FPGA Intellectual Property
PCI Express*, Networking and Connectivity, Memory Interfaces, DSP IP, and Video IP
6343 Discussions

DMA & FIR Filter, some questions.

Altera_Forum
Honored Contributor II
1,552 Views

Hello everyone, 

 

I'd like to implement a FIR filter (because it's easy to start with) in DSPBuilder. It should make use of DMA. I finally want to integrate it into an NIOS II based system using SOPC-Builder. I'm struggling at how to integrate such signal processing into an SOPC component. 

 

I had a look at several tutorials regarding Avalon interfaces, but I still don't know what approach would be the best. 

 

I see mainly the following solutions: 

 

- Building the complete SOPC-component in DSPBuilder by using one Avalon MM Slave block (for control) and two Avalon MM Master blocks(read/write for doing DMA). Seems a lot of work for such a simple task, especially if you want pipelined/burst masters. 

 

- Making use of some master templates like this one altera.com.cn/support/examples/nios2/exm-avalon-mm.html. Using HDL Import I can bring them into DSPBuilder and connect some logic around it, but what would be the correct way to bring the whole system into SOPCBuilder? Compile and add per generated *.tcl script, or maybe export HDL and use the SOPCBuilder's 'new component' dialog? 

 

- Could I use the DMA-Controllers which are integrated in SOPCBuilder (DMA, SGDMA) to connect to some DSP-logic, what kind of interface would this logic need. I can imagine how to use these controllers to copy e.g. from the SRAM to the SDRAM, but again how do I get some signal processing in between. 

 

Any hints and tips appreciated. 

 

Best Regards, 

Sebastian
0 Kudos
15 Replies
Altera_Forum
Honored Contributor II
399 Views

Here is one way: http://www.altera.com/support/examples/nios2/exm-accelerated-fir.html It's based on the master templates you have found already. 

 

But if it was me what I would do is build a FIR filter with a streaming input, streaming output, and a slave port so that the coefficients can be updated. Then I would take the filter and wedge it between the read and write master of this DMA engine: http://www.altera.com/support/examples/nios2/exm-modular-scatter-gather-dma.html I'm referring to that source port on the left (read master) that wires directly to the sink port on the right (write master). That's a plain Avalon-ST connection so if your filter supports ST then it should drop in pretty easily. You can configure the DMA engine with the bare minimum features you need which should keep the resource utilization down to..... 600LEs or less and probably 6 M9K blocks. If you rip the dispatcher frontend off and build a non-buffering one you can probably reduce the memory utilization to two on-chip memory blocks.
0 Kudos
Altera_Forum
Honored Contributor II
399 Views

I'll keep that modular SGDMA design in mind, but for now I really want to be things as easy as possible. I also knew this Accelerated FIR Design, but because I'm rather unexperienced in HDL I wanted to do the same just in DSP Builder. 

 

Can you give me any hints here?  

 

For a simple proof of concept/workflow I made a DMA test model in Simulink which should do memory to memory transfers using these MM Master templates within HDL import blocks (finally integrating the fir in simulink shouldn't be a problem at all). But either I connected the blocks in a wrong way or I'm not using the right 'export' method out of simulink, because a short test within a small nios-driven system didn't work. 

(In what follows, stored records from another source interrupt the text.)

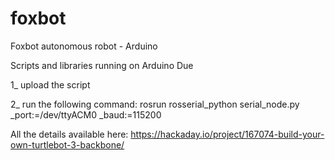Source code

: # foxbot
Foxbot autonomous robot - Arduino

Scripts and libraries running on Arduino Due

1_ upload the script

2_ run the following command:
  rosrun rosserial_python serial_node.py _port:=/dev/ttyACM0 _baud:=115200


All the details available here: https://hackaday.io/project/167074-build-your-own-turtlebot-3-backbone/

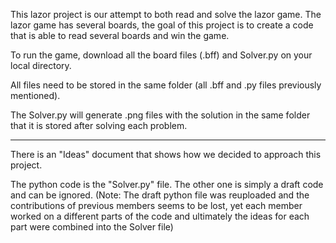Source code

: This lazor project is our attempt to both read and solve the lazor game. The lazor game has several boards, the goal of this project is to create a code that is able to read several boards and win the game. 

To run the game, download all the board files (.bff) and Solver.py on your local directory.

All files need to be stored in the same folder (all .bff and .py files previously mentioned).

The Solver.py will generate .png files with the solution in the same folder that it is stored after solving each problem.

-------------------------------------------------------------------------------------------------------------------------------------
There is an "Ideas" document that shows how we decided to approach this project.

The python code is the "Solver.py" file. The other one is simply a draft code and can be ignored. (Note: The draft python file was reuploaded and the contributions of previous members seems to be lost, yet each member worked on a different parts of the code and ultimately the ideas for each part were combined into the Solver file)
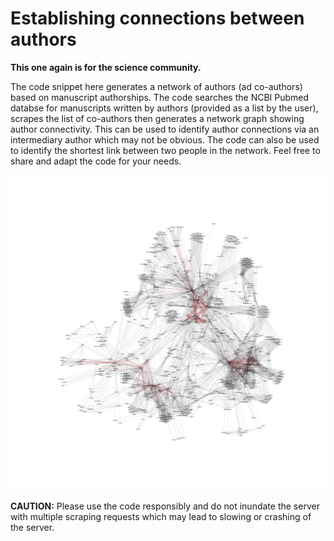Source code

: # Establishing connections between authors

**This one again is for the science community.**

The code snippet here generates a network of authors (ad co-authors) based on manuscript authorships. The code searches the NCBI Pubmed databse for manuscripts written by authors (provided as a list by the user), scrapes the list of co-authors then generates a network graph showing author connectivity. This can be used to identify author connections via an intermediary author which may not be obvious. The code can also be used to identify the shortest link between two people in the network.
Feel free to share and adapt the code for your needs.

![Example author connections](https://github.com/pranaydogra/establish_author_connections/blob/master/%5B'Pranay%20Dogra'%2C%20'%20Tim%20Sparer'%2C%20'%20Ben%20Youngblood'%2C%20'%20Donna%20L.%20Farber'%2C%20'%20Barry%20T.%20Rouse'%2C%20'%20Steven%20L.%20Reiner'%5D_connections.svg)


**CAUTION:** Please use the code responsibly and do not inundate the server with multiple scraping requests which may lead to slowing or crashing of the server.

I'm at home now, but tomorrow I will attach the simulink model. For an experienced person it is probably quite obvious what might be wrong. 

 

Regards, 

Sebastian
0 Kudos
Altera_Forum
Honored Contributor II
399 Views

The accelerated FIR design is pretty old so I would only use it as a reference if you decide to build a FIR that has masters sticking out of it. I also don't recommend this as it makes doing verification more difficult (easier when each block is separate). 

 

The master templates are old as well and use a custom handshaking between the user logic and the master. It could be that the handshake between your logic and the master template is not timed correctly. As an FYI one of these days I plan on removing those master templates on the web and replacing them with the masters from the modular SGDMA and some simple handshake blocks that you can export to the top so if you can't find them check alterawiki.com since that is where I'll put them. 

 

I don't use DSP Builder myself since I'm an embedded guy, but I would think you want to verify the filter logic using the DSP tools and DMA logic using the SOPC Builder tools separately. Again this is easier to do when the functionality is separated using multiple components that use standard interfaces. SOPC Builder is also capable of outputting simulation files so that you can simulate the system (including Nios II code running on the processor).
0 Kudos
Altera_Forum
Honored Contributor II
399 Views

Your right, what I actually want is only the DSP logic in DSPBuilder. But with the ordinary SOPC-DMA controllers I don't get the DSP logic in between.  

 

So using the modular SGDMA the following steps should work, shouldn't they? 

 

- Use SOPCBuilder to build a nios system 

- integrate the modular SGDMA as three seperate components into SOPCBuilder (via the 'new component' dialog and setting the interfaces right) 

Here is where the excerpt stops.